Oh yeah, I've been there, in fact I AM there. I have officially now been in both positions, I have broken up with someone and someone has broken up with me.
When I first began this little series, I knew I wanted to talk about this but I didn't really know how to go about it, I am currently going through a break up right now so I can finally blog about this. It did take me a while to put my thoughts together but I think I'm ready to talk about it now, so here we go :)
First things first, I want to talk about heart break, but I want to make it very clear that there are a trillion and one things that can break your heart, I only want to focus on heartbreak in the romantic sense right now. I'm going to say why break ups suck and how you can deal with them a little better.
Man, break ups SUCK!! Like they really suck! You go from constantly talking to this person and hanging out with this person to just....a friendly hello, or a look every once in a while, or just....nothing. I think personally the hardest part for me is that if that person is your best friend, then you're losing a best friend, that sucks.
Break ups, separations, divorces, they are all difficult, especially if you're a woman. Psychologically, women are more prone to take the blame for a screw up in the relationship so when these things happen, we tend to over analyze and say "what did I do wrong?", we start thinking of all the things we could have done differently to save things, to fix it, we start to ponder about the "what ifs", we take the blame 100% of the time without realizing that a relationship takes TWO people. No matter what gender you are, you begin to remember all the words that were said once, all the promises that are now broken, all the dreams that are now lost. You begin to associate that person with places and memories, for example: you're at a restaurant with your friends and you start to remember that one time when you and your significant other went there together and all the fun you had and all of a sudden now you're down and you just want to go home. You start to miss that person like CRAZY! And the moment when it really hits you that they don't miss you...well, that's when the tears come. These are just a few reasons why break ups suck.
Being in a relationship is difficult and it is very risky, you are always at risk of heartbreak, no matter how well or how long you've known that person. You are putting yourself in a position of vulnerability. That's a reality that everyone should always remember, not because it will make things any easier, because trust me, it doesn't, but keeping that in mind will help you be a little more careful about the people that you date. The way I see it, you should always ask yourself this: if this person woke up tomorrow and broke my heart and forgot all about me, would I regret this relationship?
See, I just got my heart broken, and it was not cool, it hurt, A LOT, but one thing that I have learned from my mother is that a lot of suffering in life comes from the consequences of our actions. Another thing I learned from a wise woman at my church is that in life, it is always about the choices we make. I made the choice to go through with this relationship, I made the choice to trust this boy with my heart, for whatever reason I made the choice to get close to him and I can honestly say I do not regret a single moment of it, I don't regret a single second of that relationship because the person that I was with made me extremely happy at some point. Heart break can either strengthen you or destroy you, in this case, the way I see it, if the relationship was worth it, then it will strengthen you, you'll be able to look back and smile and learn from the experience and thank God for the blessing that it was. If the relationship was not worth it, then you'll be destroyed because you won't have anything from that to bring you joy.

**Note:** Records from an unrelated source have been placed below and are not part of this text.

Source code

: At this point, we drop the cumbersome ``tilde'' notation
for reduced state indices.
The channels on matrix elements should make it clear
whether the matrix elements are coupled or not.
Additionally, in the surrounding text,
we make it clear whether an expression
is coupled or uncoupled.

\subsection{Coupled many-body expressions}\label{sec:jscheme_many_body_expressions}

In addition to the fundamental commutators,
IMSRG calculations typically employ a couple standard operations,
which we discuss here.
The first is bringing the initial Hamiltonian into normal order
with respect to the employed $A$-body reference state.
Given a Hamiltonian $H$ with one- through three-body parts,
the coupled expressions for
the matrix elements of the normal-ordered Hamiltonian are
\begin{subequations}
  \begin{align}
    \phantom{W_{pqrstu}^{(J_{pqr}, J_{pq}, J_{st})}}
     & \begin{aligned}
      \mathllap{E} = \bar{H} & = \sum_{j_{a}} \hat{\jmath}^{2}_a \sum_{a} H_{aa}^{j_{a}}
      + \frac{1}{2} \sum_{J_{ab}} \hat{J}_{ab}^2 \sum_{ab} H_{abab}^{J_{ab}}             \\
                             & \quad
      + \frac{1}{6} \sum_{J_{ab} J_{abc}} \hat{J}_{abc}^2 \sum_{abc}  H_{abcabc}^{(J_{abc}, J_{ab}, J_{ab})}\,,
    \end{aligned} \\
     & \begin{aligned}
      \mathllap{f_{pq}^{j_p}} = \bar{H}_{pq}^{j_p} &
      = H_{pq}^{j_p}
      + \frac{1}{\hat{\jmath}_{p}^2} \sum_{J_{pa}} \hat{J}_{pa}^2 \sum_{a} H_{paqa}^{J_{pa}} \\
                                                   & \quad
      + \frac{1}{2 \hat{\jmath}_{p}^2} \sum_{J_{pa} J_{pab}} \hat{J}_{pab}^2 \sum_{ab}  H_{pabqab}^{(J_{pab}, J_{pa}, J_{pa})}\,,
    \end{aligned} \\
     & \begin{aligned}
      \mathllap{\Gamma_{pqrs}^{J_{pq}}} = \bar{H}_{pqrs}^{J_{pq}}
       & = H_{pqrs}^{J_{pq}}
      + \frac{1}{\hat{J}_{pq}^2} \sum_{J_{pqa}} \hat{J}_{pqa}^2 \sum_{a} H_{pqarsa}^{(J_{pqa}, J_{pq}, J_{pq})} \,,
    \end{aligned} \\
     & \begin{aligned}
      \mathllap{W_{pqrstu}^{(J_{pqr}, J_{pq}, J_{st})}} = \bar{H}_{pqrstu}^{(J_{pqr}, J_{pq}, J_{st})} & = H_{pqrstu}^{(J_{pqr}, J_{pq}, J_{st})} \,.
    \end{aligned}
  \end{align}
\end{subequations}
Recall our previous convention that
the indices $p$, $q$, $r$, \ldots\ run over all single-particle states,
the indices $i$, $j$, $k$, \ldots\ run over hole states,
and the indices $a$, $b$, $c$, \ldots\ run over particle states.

Yes, that person made me EXTREMELY happy, and yes, that person is making me very sad right now, he has changed with me in a matter of weeks and that can be confusing, frustrating, annoying but above all, painful. I like to apply a simple concept to all of my relationships with people and I think it should be applied during break ups as well: people change, memories don't. I don't know who this guy will turn out to be in the future or who he is changing to be now but I know who he was and how he was during the relationship. He was kind, caring, sweet, funny, he was my best friend, my partner in faith, he was wonderful, I could go on and on about how incredible he is. I can only thank God for what we had and how he treated me, I was a queen in his eyes, and rather than sit here and feel sorry for myself because I no longer have that, I'd rather very much thank God and praise God because I had the privilege of having that!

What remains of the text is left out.